Special Note Regarding Forward Looking Statements
Because the risk factors referred to above could cause actual results or outcomes to differ materially from those expressed in any forward-looking statements made by us, you should not place undue reliance on any such forward-looking statements. Further, any forward-looking statement speaks only as of the date on which it is made and we undertake no obligation to update any forward-looking statement or statements to reflect events or circumstances after the date on which such statement is made or reflect the occurrence of unanticipated events. New factors emerge from time to time, and it is not possible for us to predict which will arise. In addition, we cannot assess the impact of each factor on our business or the extent to which any factor, or combination of factors, may cause actual results to differ materially from those contained in any forward-looking statements. Our research in clinical efforts may continue for the next several years and we may continue to incur losses due to clinical costs incurred in the development of Ampligen® for commercial application. Possible losses may fluctuate from quarter to quarter as a result of differences in the timing of significant expenses incurred and receipt of licensing fees and/or cost recovery treatment revenue.
ITEM 2: Unregistered Sales of Equity Securities and Use of Proceeds
During the quarter ended March 31, 2010, we issued an aggregate of 73,155 shares to consultants and vendors for services performed.

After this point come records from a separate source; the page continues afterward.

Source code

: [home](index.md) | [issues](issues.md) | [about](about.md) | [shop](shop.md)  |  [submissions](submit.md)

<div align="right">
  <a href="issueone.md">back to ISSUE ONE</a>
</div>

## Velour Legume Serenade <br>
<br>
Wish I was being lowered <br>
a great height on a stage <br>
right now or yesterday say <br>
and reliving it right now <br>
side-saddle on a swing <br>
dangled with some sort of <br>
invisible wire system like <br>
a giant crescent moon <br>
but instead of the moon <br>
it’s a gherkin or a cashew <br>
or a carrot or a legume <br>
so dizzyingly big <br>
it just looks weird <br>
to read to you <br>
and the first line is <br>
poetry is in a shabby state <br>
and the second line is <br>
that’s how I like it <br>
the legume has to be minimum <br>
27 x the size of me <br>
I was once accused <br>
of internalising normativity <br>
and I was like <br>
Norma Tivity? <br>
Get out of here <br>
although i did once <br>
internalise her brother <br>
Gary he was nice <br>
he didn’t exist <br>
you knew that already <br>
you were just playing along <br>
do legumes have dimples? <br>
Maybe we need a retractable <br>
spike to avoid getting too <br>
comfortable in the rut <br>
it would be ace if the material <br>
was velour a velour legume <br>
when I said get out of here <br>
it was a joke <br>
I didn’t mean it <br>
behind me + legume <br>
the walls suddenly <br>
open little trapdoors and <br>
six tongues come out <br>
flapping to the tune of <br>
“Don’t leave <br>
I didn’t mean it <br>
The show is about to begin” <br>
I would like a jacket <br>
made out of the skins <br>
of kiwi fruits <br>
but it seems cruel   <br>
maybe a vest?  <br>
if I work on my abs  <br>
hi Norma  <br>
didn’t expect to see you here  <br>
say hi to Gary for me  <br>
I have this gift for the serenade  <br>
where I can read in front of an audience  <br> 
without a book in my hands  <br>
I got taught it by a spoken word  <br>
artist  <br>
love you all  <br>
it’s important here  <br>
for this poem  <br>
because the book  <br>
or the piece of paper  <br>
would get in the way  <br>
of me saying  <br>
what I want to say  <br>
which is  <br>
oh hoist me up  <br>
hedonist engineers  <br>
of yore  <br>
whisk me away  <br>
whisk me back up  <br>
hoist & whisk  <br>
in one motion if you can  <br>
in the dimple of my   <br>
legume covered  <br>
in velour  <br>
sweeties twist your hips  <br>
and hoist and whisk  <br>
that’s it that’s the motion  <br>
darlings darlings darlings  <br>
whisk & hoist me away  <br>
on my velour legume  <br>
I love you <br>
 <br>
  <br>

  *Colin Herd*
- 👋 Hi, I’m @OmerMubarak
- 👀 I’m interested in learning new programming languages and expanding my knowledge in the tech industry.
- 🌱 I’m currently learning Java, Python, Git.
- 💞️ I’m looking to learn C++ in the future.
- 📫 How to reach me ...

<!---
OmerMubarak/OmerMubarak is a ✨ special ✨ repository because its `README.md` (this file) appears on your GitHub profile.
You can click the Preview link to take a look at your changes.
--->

All of the foregoing transactions were conducted pursuant to the exemption from registration provided by Section 4(2) of the Securities Act of 1933 or pursuant to our Registration Statement on Form S-8.
We did not repurchase any of our securities during the quarter ended March 31, 2010.
ITEM 3: Defaults upon Senior Securities
ITEM 4: Removed and Reserved
ITEM 5: Other Information
ITEM 6: Exhibits
Pursuant to the requirements of the Securities Exchange Act of 1934, the registrant has duly caused this report to be signed on its behalf by the undersigned thereunto duly authorized.